Task statement
Starting at the first line of the listing below, retype each line up to and including the one that contains "1. **Wi-Fiのパスワードはなんですか？**". Leave pictures out.

Given records

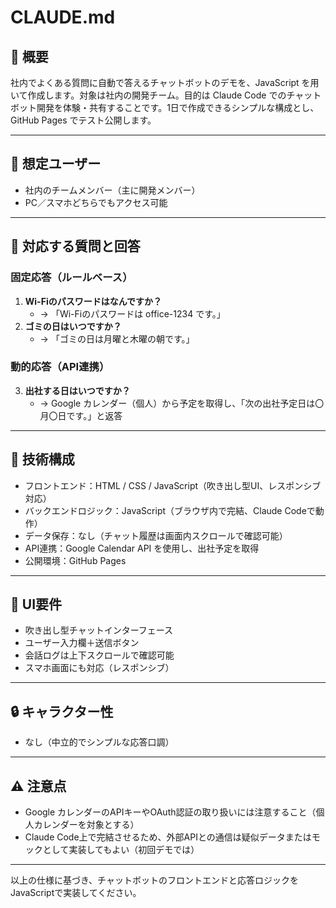 # CLAUDE.md

## 📝 概要
社内でよくある質問に自動で答えるチャットボットのデモを、JavaScript を用いて作成します。対象は社内の開発チーム。目的は Claude Code でのチャットボット開発を体験・共有することです。1日で作成できるシンプルな構成とし、GitHub Pages でテスト公開します。

---

## 🎯 想定ユーザー
- 社内のチームメンバー（主に開発メンバー）
- PC／スマホどちらでもアクセス可能

---

## 💬 対応する質問と回答
### 固定応答（ルールベース）
1. **Wi-Fiのパスワードはなんですか？**
    - → 「Wi-Fiのパスワードは office-1234 です。」
2. **ゴミの日はいつですか？**
    - → 「ゴミの日は月曜と木曜の朝です。」

### 動的応答（API連携）
3. **出社する日はいつですか？**
    - → Google カレンダー（個人）から予定を取得し、「次の出社予定日は〇月〇日です。」と返答

---

## 🧱 技術構成
- フロントエンド：HTML / CSS / JavaScript（吹き出し型UI、レスポンシブ対応）
- バックエンドロジック：JavaScript（ブラウザ内で完結、Claude Codeで動作）
- データ保存：なし（チャット履歴は画面内スクロールで確認可能）
- API連携：Google Calendar API を使用し、出社予定を取得
- 公開環境：GitHub Pages

---

## 🎨 UI要件
- 吹き出し型チャットインターフェース
- ユーザー入力欄＋送信ボタン
- 会話ログは上下スクロールで確認可能
- スマホ画面にも対応（レスポンシブ）

---

## 🔒 キャラクター性
- なし（中立的でシンプルな応答口調）

---

## ⚠ 注意点
- Google カレンダーのAPIキーやOAuth認証の取り扱いには注意すること（個人カレンダーを対象とする）
- Claude Code上で完結させるため、外部APIとの通信は疑似データまたはモックとして実装してもよい（初回デモでは）

---

以上の仕様に基づき、チャットボットのフロントエンドと応答ロジックをJavaScriptで実装してください。

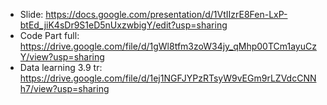 - Slide: https://docs.google.com/presentation/d/1VtIIzrE8Fen-LxP-btEd_jiK4sDr9S1eD5nUxzwbigY/edit?usp=sharing
- Code Part full: https://drive.google.com/file/d/1gWl8tfm3zoW34jy_qMhp00TCm1ayuCzY/view?usp=sharing
- Data learning 3.9 tr: https://drive.google.com/file/d/1ej1NGFJYPzRTsyW9vEGm9rLZVdcCNNh7/view?usp=sharing
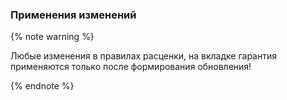 ### Применения изменений
{% note warning %}

Любые изменения в правилах расценки, на вкладке гарантия применяются только после формирования обновления!

{% endnote %}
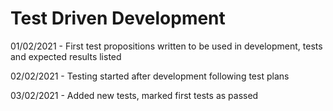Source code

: # Test Driven Development

01/02/2021 - First test propositions written to be used in development, tests and expected results listed

02/02/2021 - Testing started after development following test plans

03/02/2021 - Added new tests, marked first tests as passed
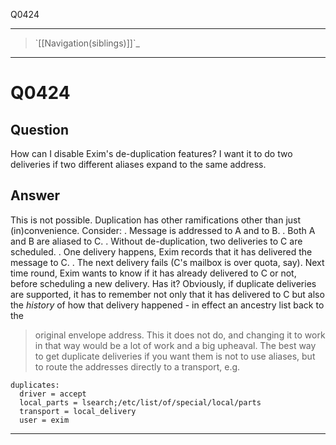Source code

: Q0424

* * * * *

> \`[[Navigation(siblings)]]\`\_

* * * * *

Q0424
=====

Question
--------

How can I disable Exim's de-duplication features? I want it to do two
deliveries if two different aliases expand to the same address.

Answer
------

This is not possible. Duplication has other ramifications other than just (in)convenience. Consider: . Message is addressed to A and to B. . Both A and B are aliased to C. . Without de-duplication, two deliveries to C are scheduled. . One delivery happens, Exim records that it has delivered the message to C. . The next delivery fails (C's mailbox is over quota, say). Next time round, Exim wants to know if it has already delivered to C or not, before scheduling a new delivery. Has it? Obviously, if duplicate deliveries are supported, it has to remember not only that it has delivered to C but also the _history_ of how that delivery happened - in effect an ancestry list back to the
> original envelope address. This it does not do, and changing it to
> work in that way would be a lot of work and a big upheaval. The best
> way to get duplicate deliveries if you want them is not to use
> aliases, but to route the addresses directly to a transport, e.g.

    duplicates:
      driver = accept
      local_parts = lsearch;/etc/list/of/special/local/parts
      transport = local_delivery
      user = exim

* * * * *
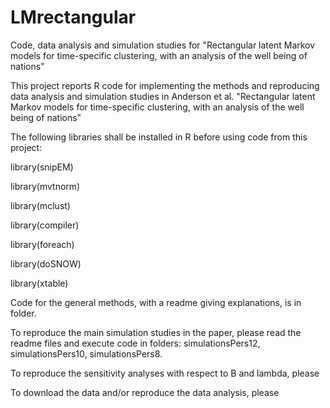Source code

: # LMrectangular
Code, data analysis and simulation studies for "Rectangular latent Markov models for time-specific   clustering, with an analysis of the well being of                           nations"

This project reports R code for implementing the methods and reproducing
data analysis and simulation studies in Anderson et al. "Rectangular
latent Markov models for time-specific   clustering, with an analysis
of the well being of                           nations"

The following libraries shall be installed in R before using code from
this project:

library(snipEM)

library(mvtnorm)

library(mclust)

library(compiler)

library(foreach)

library(doSNOW)

library(xtable)

Code for the general methods, with a readme giving explanations, is in folder. 

To reproduce the main simulation studies in the paper, please read the
readme files and execute code in folders: simulationsPers12, simulationsPers10, simulationsPers8. 

To reproduce the sensitivity analyses with respect to B and lambda, please 

To download the data and/or reproduce the data analysis, please 
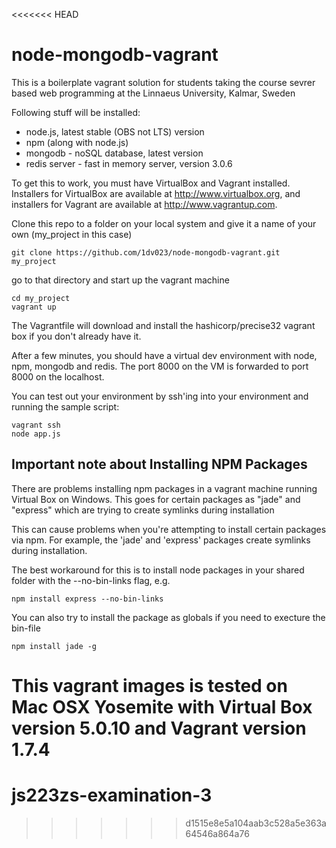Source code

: <<<<<<< HEAD
# node-mongodb-vagrant
This is a boilerplate vagrant solution for students taking the course sevrer based web programming at the Linnaeus University, Kalmar, Sweden

Following stuff will be installed:
* node.js, latest stable (OBS not LTS) version
* npm (along with node.js)
* mongodb - noSQL database, latest version
* redis server - fast in memory server, version 3.0.6

To get this to work, you must have VirtualBox and Vagrant installed. Installers for VirtualBox are available at http://www.virtualbox.org, and installers for
Vagrant are available at http://www.vagrantup.com.

Clone this repo to a folder on your local system and give it a name of your own (my_project in this case)

    git clone https://github.com/1dv023/node-mongodb-vagrant.git my_project

go to that directory and start up the vagrant machine

    cd my_project
    vagrant up

The Vagrantfile will download and install the hashicorp/precise32 vagrant box if you don't
already have it.

After a few minutes, you should have a virtual dev environment with node, npm, mongodb and redis.
The port 8000 on the VM is forwarded to port 8000 on the localhost.

You can test out your environment by ssh'ing into your environment and running the sample script:

    vagrant ssh
    node app.js

## Important note about Installing NPM Packages

There are problems installing npm packages in a vagrant machine running Virtual Box on Windows. This goes for certain packages as "jade" and "express" which are trying to create symlinks during installation

This can cause problems when you're attempting to install certain packages via npm. For
example, the 'jade' and 'express' packages create symlinks during installation.

The best workaround for this is to install node packages in your shared folder with the
--no-bin-links flag, e.g.

    npm install express --no-bin-links

You can also try to install the package as globals if you need to execture the bin-file

    npm install jade -g

This vagrant images is tested on Mac OSX Yosemite with Virtual Box version 5.0.10 and Vagrant version 1.7.4
=======
# js223zs-examination-3
>>>>>>> d1515e8e5a104aab3c528a5e363a64546a864a76
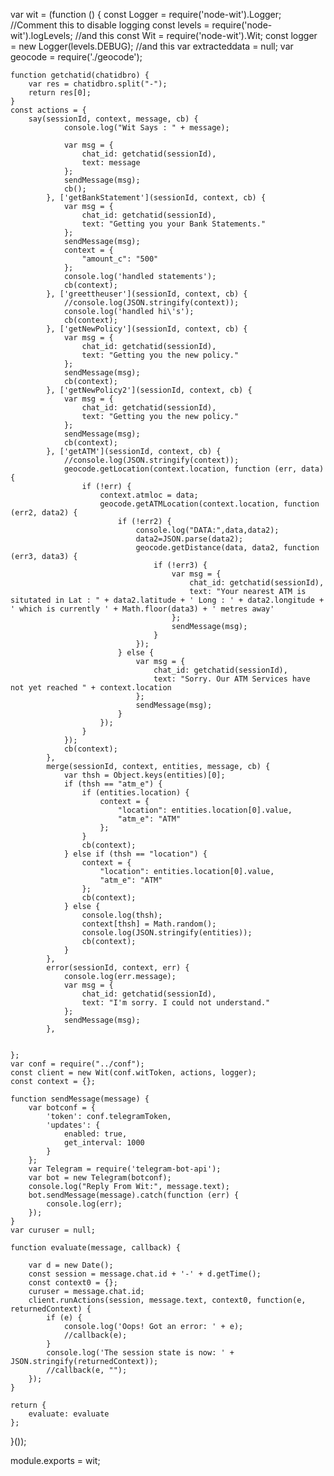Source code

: var wit = (function () {
    const Logger = require('node-wit').Logger; //Comment this to disable logging
    const levels = require('node-wit').logLevels; //and this
    const Wit = require('node-wit').Wit;
    const logger = new Logger(levels.DEBUG); //and this
    var extracteddata = null;
    var geocode = require('./geocode');

    function getchatid(chatidbro) {
        var res = chatidbro.split("-");
        return res[0];
    }
    const actions = {
        say(sessionId, context, message, cb) {
                console.log("Wit Says : " + message);

                var msg = {
                    chat_id: getchatid(sessionId),
                    text: message
                };
                sendMessage(msg);
                cb();
            }, ['getBankStatement'](sessionId, context, cb) {
                var msg = {
                    chat_id: getchatid(sessionId),
                    text: "Getting you your Bank Statements."
                };
                sendMessage(msg);
                context = {
                    "amount_c": "500"
                };
                console.log('handled statements');
                cb(context);
            }, ['greettheuser'](sessionId, context, cb) {
                //console.log(JSON.stringify(context));
                console.log('handled hi\'s');
                cb(context);
            }, ['getNewPolicy'](sessionId, context, cb) {
                var msg = {
                    chat_id: getchatid(sessionId),
                    text: "Getting you the new policy."
                };
                sendMessage(msg);
                cb(context);
            }, ['getNewPolicy2'](sessionId, context, cb) {
                var msg = {
                    chat_id: getchatid(sessionId),
                    text: "Getting you the new policy."
                };
                sendMessage(msg);
                cb(context);
            }, ['getATM'](sessionId, context, cb) {
                //console.log(JSON.stringify(context));
                geocode.getLocation(context.location, function (err, data) {
                    if (!err) {
                        context.atmloc = data;
                        geocode.getATMLocation(context.location, function (err2, data2) {
                            if (!err2) {
                                console.log("DATA:",data,data2);
                                data2=JSON.parse(data2);
                                geocode.getDistance(data, data2, function (err3, data3) {
                                    if (!err3) {
                                        var msg = {
                                            chat_id: getchatid(sessionId),
                                            text: "Your nearest ATM is situtated in Lat : " + data2.latitude + ' Long : ' + data2.longitude + ' which is currently ' + Math.floor(data3) + ' metres away'
                                        };
                                        sendMessage(msg);
                                    }
                                });
                            } else {
                                var msg = {
                                    chat_id: getchatid(sessionId),
                                    text: "Sorry. Our ATM Services have not yet reached " + context.location
                                };
                                sendMessage(msg);
                            }
                        });
                    }
                });
                cb(context);
            },
            merge(sessionId, context, entities, message, cb) {
                var thsh = Object.keys(entities)[0];
                if (thsh == "atm_e") {
                    if (entities.location) {
                        context = {
                            "location": entities.location[0].value,
                            "atm_e": "ATM"
                        };
                    }
                    cb(context);
                } else if (thsh == "location") {
                    context = {
                        "location": entities.location[0].value,
                        "atm_e": "ATM"
                    };
                    cb(context);
                } else {
                    console.log(thsh);
                    context[thsh] = Math.random();
                    console.log(JSON.stringify(entities));
                    cb(context);
                }
            },
            error(sessionId, context, err) {
                console.log(err.message);
                var msg = {
                    chat_id: getchatid(sessionId),
                    text: "I'm sorry. I could not understand."
                };
                sendMessage(msg);
            },


    };
    var conf = require("../conf");
    const client = new Wit(conf.witToken, actions, logger);
    const context = {};

    function sendMessage(message) {
        var botconf = {
            'token': conf.telegramToken,
            'updates': {
                enabled: true,
                get_interval: 1000
            }
        };
        var Telegram = require('telegram-bot-api');
        var bot = new Telegram(botconf);
        console.log("Reply From Wit:", message.text);
        bot.sendMessage(message).catch(function (err) {
            console.log(err);
        });
    }
    var curuser = null;

    function evaluate(message, callback) {

        var d = new Date();
        const session = message.chat.id + '-' + d.getTime();
        const context0 = {};
        curuser = message.chat.id;
        client.runActions(session, message.text, context0, function(e, returnedContext) {
            if (e) {
                console.log('Oops! Got an error: ' + e);
                //callback(e);
            }
            console.log('The session state is now: ' + JSON.stringify(returnedContext));
            //callback(e, "");
        });
    }

    return {
        evaluate: evaluate
    };

}());

module.exports = wit;
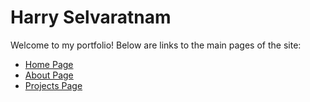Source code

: # Harry Selvaratnam

Welcome to my portfolio! Below are links to the main pages of the site:

- [Home Page](https://harrys2496.github.io/index.html)
- [About Page](https://harrys2496.github.io/about.html)
- [Projects Page](https://harrys2496.github.io/projects.html)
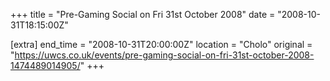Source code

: +++
title = "Pre-Gaming Social on Fri 31st October 2008"
date = "2008-10-31T18:15:00Z"

[extra]
end_time = "2008-10-31T20:00:00Z"
location = "Cholo"
original = "https://uwcs.co.uk/events/pre-gaming-social-on-fri-31st-october-2008-1474489014905/"
+++



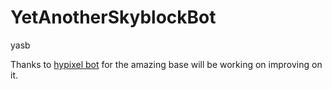 # YetAnotherSkyblockBot
yasb


Thanks to [hypixel bot](https://github.com/MatthewTGM/hypixel-bot) for the amazing base will be working on improving on it.
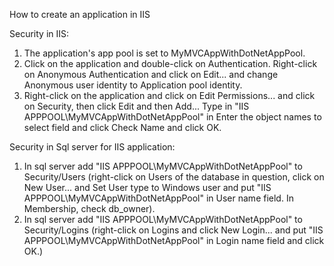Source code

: How to create an application in IIS

Security in IIS:
1. The application's app pool is set to MyMVCAppWithDotNetAppPool.
2. Click on the application and double-click on Authentication. Right-click on Anonymous Authentication 
   and click on Edit... and change Anonymous user identity to Application pool identity.
3. Right-click on the application and click on Edit Permissions... and  click on Security, then click Edit and 
   then Add... Type in "IIS APPPOOL\MyMVCAppWithDotNetAppPool" in Enter the object names to select field and click Check Name and click OK.

Security in Sql server for IIS application:
1. In sql server add "IIS APPPOOL\MyMVCAppWithDotNetAppPool" to Security/Users (right-click on Users of the database in question, 
   click on New User... and Set User type to Windows user and put "IIS APPPOOL\MyMVCAppWithDotNetAppPool" in User name field. In Membership, 
   check db_owner).
2. In sql server add "IIS APPPOOL\MyMVCAppWithDotNetAppPool" to Security/Logins (right-click on Logins and click New Login... and 
   put "IIS APPPOOL\MyMVCAppWithDotNetAppPool" in Login name field and click OK.)



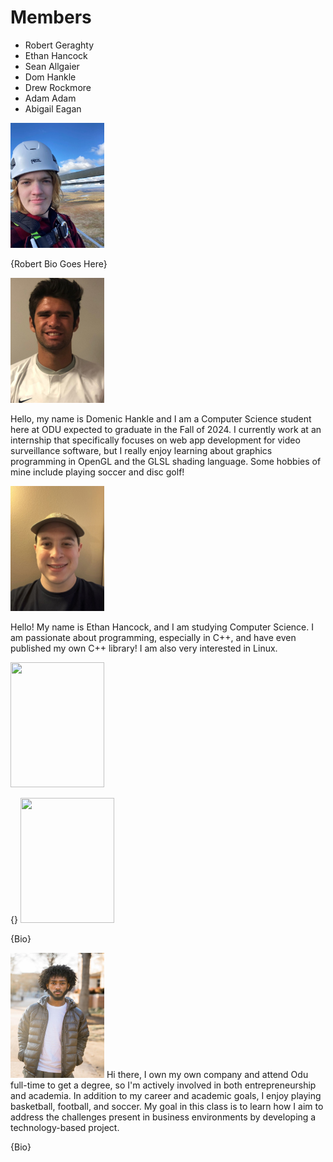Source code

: # Members
- Robert Geraghty
- Ethan Hancock
- Sean Allgaier
- Dom Hankle
- Drew Rockmore
- Adam Adam
- Abigail Eagan

<img src="RobertGeraghty.jpg" style="width: 150px; height: 200px;">

{Robert Bio Goes Here}

<img src="DomHankle.png" style="width: 150px; height: 200px;">

Hello, my name is Domenic Hankle and I am a Computer Science student here at ODU expected to graduate in the Fall of 2024.
I currently work at an internship that specifically focuses on web app development for video surveillance software, but I
really enjoy learning about graphics programming in OpenGL and the GLSL shading language. Some hobbies of mine include playing soccer and disc golf!

<img src="EthanHancock.jpg" style="width: 150px; height: 200px;">


Hello! My name is Ethan Hancock, and I am studying Computer Science.
I am passionate about programming, especially in C++, and have even published my own C++ library!
I am also very interested in Linux.

<img src="" style="width: 150px; height: 200px;">

{}
<img src="" style="width: 150px; height: 200px;">

{Bio}

<img src="AdamAdam.jpg" style="width: 150px; height: 200px;">
Hi there, I own my own company and attend Odu full-time to get a degree, so I'm actively involved in both entrepreneurship and academia. In addition to my career and academic goals, I enjoy playing basketball, football, and soccer. My goal in this class is to learn how I aim to address the challenges present in business environments by developing a technology-based project.


{Bio}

Task answer
 # CLAUDE.md

## 📝 概要
社内でよくある質問に自動で答えるチャットボットのデモを、JavaScript を用いて作成します。対象は社内の開発チーム。目的は Claude Code でのチャットボット開発を体験・共有することです。1日で作成できるシンプルな構成とし、GitHub Pages でテスト公開します。

---

## 🎯 想定ユーザー
- 社内のチームメンバー（主に開発メンバー）
- PC／スマホどちらでもアクセス可能

---

## 💬 対応する質問と回答
### 固定応答（ルールベース）
1. **Wi-Fiのパスワードはなんですか？**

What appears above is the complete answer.